◆ Your task
The answer must be every line of the records below that contains the word "perfChart", copied out.

[Data items]
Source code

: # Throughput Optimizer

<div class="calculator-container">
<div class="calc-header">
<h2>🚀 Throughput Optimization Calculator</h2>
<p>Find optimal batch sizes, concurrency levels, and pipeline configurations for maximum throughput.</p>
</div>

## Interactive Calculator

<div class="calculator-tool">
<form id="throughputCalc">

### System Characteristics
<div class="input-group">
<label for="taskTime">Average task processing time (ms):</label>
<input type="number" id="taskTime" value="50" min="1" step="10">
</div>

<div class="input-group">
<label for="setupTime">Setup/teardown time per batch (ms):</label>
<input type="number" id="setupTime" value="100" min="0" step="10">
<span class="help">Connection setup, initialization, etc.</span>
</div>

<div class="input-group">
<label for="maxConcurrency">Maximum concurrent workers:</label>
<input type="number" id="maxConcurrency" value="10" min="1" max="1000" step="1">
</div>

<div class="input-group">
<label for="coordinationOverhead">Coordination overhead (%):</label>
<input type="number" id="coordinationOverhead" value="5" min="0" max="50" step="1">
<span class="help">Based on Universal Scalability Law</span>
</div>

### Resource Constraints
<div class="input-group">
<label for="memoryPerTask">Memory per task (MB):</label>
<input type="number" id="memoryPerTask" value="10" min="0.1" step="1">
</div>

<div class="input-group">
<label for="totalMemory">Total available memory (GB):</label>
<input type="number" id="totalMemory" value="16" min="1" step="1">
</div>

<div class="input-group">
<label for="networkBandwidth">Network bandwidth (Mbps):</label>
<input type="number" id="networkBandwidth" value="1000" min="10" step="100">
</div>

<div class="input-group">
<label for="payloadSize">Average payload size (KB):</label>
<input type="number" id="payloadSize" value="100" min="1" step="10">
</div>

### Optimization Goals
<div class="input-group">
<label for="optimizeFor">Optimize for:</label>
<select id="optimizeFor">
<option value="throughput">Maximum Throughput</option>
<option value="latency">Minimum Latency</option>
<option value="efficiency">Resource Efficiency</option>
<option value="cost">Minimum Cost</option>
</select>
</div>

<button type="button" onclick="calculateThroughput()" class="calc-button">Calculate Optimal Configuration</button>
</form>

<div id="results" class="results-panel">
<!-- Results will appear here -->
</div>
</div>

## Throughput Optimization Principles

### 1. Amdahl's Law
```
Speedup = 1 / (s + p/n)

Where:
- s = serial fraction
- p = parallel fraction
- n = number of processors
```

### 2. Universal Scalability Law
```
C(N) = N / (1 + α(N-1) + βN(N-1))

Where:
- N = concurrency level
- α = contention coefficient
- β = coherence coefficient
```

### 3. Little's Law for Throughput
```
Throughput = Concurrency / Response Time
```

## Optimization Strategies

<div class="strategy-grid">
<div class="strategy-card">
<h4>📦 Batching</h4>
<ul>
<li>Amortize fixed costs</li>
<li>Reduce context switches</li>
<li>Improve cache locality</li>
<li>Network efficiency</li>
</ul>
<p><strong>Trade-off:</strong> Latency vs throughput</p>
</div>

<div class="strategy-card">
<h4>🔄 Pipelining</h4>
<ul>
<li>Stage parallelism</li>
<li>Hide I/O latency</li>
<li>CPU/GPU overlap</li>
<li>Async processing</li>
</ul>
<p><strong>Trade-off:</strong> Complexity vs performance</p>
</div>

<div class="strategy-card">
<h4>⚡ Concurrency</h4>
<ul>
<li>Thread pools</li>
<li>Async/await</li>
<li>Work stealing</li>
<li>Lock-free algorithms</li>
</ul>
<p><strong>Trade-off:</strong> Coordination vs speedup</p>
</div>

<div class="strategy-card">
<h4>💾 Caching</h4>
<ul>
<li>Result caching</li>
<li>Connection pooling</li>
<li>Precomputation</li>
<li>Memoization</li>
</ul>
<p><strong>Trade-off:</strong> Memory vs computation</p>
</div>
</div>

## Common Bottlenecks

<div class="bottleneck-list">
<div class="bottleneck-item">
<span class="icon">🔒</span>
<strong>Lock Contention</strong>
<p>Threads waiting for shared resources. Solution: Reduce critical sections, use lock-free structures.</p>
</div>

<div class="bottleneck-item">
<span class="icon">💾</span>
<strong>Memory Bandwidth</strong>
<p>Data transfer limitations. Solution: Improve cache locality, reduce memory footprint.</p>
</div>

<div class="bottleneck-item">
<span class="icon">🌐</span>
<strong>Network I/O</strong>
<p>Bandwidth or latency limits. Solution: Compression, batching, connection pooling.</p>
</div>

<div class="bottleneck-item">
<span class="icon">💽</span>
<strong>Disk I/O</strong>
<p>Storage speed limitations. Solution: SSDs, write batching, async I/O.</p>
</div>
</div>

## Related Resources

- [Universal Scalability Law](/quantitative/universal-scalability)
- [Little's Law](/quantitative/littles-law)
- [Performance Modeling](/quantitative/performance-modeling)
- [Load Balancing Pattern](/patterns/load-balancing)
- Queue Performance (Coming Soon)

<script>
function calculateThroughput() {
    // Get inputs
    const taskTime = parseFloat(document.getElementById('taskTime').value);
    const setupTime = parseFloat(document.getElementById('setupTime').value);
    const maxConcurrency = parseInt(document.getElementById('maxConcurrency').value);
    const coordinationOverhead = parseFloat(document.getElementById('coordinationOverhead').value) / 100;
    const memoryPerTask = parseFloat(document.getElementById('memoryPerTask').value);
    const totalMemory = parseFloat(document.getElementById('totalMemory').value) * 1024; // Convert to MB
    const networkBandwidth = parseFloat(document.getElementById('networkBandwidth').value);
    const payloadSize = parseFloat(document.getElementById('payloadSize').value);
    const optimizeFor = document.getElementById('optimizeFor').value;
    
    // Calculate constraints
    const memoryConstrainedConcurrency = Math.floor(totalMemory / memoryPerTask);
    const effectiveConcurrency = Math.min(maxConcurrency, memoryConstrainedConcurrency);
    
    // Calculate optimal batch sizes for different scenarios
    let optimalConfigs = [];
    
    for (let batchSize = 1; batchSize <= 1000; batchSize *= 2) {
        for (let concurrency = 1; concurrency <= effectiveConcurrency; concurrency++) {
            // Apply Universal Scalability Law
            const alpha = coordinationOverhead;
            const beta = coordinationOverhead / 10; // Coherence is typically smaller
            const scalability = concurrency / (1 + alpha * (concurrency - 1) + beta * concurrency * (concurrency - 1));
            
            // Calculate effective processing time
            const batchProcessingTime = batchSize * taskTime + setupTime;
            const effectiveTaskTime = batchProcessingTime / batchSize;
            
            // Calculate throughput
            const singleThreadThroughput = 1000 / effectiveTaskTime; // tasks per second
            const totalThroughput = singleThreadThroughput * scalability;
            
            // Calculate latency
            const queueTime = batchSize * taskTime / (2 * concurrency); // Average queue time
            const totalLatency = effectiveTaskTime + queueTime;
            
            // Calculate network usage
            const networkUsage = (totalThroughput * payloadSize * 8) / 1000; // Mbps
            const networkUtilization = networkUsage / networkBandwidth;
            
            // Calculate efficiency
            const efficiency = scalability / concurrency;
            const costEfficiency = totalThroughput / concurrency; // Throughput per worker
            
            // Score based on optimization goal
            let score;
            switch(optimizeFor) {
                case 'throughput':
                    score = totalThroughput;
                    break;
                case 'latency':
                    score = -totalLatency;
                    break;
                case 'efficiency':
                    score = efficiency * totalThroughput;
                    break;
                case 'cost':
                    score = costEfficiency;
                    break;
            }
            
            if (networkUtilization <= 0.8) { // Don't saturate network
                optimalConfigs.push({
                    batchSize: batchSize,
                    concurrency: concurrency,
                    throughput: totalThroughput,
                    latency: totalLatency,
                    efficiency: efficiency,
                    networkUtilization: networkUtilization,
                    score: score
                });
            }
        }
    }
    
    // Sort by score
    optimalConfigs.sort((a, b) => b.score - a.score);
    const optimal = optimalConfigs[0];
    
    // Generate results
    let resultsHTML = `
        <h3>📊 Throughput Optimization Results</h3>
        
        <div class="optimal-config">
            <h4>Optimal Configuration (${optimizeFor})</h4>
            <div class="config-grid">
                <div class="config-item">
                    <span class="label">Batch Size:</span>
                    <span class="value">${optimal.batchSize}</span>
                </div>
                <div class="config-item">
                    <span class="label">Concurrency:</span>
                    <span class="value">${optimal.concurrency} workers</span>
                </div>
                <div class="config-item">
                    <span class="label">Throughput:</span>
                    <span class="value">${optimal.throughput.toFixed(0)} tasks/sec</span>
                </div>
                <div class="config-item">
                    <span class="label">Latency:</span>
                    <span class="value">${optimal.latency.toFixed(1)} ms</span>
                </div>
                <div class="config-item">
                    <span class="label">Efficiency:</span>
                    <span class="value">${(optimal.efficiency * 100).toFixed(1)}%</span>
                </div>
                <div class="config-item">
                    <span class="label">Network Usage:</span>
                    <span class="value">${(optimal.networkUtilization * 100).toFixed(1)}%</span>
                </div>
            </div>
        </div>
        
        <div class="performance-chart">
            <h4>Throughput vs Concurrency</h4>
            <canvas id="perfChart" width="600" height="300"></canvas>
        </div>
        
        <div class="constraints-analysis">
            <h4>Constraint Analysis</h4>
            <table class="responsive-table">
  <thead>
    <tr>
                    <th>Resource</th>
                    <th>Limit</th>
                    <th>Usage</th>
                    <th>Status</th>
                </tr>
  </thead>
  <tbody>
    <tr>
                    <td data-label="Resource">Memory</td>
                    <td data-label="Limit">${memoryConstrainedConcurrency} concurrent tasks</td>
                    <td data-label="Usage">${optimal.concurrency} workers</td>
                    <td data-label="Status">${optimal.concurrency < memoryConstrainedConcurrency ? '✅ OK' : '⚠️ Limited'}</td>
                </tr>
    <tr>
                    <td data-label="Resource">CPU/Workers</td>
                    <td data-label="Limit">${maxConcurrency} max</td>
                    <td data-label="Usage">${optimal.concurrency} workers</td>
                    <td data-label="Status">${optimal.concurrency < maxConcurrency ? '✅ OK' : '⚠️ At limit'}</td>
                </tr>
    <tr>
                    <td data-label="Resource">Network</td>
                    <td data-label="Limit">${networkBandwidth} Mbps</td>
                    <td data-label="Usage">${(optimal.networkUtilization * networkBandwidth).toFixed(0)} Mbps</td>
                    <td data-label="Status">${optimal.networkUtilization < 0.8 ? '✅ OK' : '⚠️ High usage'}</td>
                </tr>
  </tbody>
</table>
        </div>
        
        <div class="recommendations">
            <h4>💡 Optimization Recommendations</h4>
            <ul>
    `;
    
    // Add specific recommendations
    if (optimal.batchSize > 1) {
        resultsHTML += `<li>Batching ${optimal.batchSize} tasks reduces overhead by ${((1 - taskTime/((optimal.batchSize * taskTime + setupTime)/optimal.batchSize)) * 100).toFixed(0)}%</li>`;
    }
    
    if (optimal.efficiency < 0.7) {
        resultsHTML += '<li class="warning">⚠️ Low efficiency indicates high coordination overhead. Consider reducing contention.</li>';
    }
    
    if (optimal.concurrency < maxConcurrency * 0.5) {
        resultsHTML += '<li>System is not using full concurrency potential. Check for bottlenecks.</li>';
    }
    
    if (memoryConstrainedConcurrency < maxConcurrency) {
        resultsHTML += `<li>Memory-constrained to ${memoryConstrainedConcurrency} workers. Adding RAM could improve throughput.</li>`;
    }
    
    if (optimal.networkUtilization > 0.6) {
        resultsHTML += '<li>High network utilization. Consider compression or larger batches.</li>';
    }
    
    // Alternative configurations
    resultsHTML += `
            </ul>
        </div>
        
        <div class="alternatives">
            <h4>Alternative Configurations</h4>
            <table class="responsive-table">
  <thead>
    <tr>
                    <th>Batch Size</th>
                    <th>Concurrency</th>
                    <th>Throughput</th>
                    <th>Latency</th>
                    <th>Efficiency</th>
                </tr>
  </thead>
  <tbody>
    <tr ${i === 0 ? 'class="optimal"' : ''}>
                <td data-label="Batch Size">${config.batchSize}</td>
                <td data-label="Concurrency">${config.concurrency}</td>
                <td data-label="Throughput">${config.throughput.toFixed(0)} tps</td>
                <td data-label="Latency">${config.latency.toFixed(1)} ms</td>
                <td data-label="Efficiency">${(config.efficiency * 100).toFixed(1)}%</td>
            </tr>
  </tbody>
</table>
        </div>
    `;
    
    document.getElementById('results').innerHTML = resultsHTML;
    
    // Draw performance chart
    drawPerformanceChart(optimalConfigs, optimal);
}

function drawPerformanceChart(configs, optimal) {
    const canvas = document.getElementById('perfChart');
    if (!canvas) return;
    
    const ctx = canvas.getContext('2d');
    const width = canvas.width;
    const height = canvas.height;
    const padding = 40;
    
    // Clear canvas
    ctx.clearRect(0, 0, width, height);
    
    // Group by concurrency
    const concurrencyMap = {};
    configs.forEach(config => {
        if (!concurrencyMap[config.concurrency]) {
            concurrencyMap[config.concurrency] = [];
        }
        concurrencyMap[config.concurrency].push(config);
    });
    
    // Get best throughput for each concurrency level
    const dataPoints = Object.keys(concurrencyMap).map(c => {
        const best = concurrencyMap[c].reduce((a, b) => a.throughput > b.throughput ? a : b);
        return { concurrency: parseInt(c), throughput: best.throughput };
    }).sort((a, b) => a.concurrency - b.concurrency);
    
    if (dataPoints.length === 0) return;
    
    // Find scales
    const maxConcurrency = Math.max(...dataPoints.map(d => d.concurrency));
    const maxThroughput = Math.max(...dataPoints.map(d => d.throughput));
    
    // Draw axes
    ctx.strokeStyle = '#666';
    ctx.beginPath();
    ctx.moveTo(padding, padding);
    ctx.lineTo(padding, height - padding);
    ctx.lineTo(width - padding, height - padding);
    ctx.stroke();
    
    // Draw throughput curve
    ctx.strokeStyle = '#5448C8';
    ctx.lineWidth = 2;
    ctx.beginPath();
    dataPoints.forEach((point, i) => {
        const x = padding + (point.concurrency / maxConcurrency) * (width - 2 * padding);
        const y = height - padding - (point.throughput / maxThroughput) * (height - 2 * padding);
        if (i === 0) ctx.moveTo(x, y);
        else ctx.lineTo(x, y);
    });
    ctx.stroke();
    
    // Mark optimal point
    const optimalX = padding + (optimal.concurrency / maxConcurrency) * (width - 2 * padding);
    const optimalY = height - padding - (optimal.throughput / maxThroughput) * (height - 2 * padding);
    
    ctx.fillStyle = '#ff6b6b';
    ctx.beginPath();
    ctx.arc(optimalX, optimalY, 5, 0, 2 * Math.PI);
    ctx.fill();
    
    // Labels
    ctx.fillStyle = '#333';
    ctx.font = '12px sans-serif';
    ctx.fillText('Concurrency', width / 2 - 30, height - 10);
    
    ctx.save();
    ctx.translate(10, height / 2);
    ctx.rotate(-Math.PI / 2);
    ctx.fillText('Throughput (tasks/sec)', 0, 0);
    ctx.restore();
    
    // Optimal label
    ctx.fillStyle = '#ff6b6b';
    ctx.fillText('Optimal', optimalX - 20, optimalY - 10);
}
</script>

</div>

◆ Response to the task
            <canvas id="perfChart" width="600" height="300"></canvas>
    const canvas = document.getElementById('perfChart');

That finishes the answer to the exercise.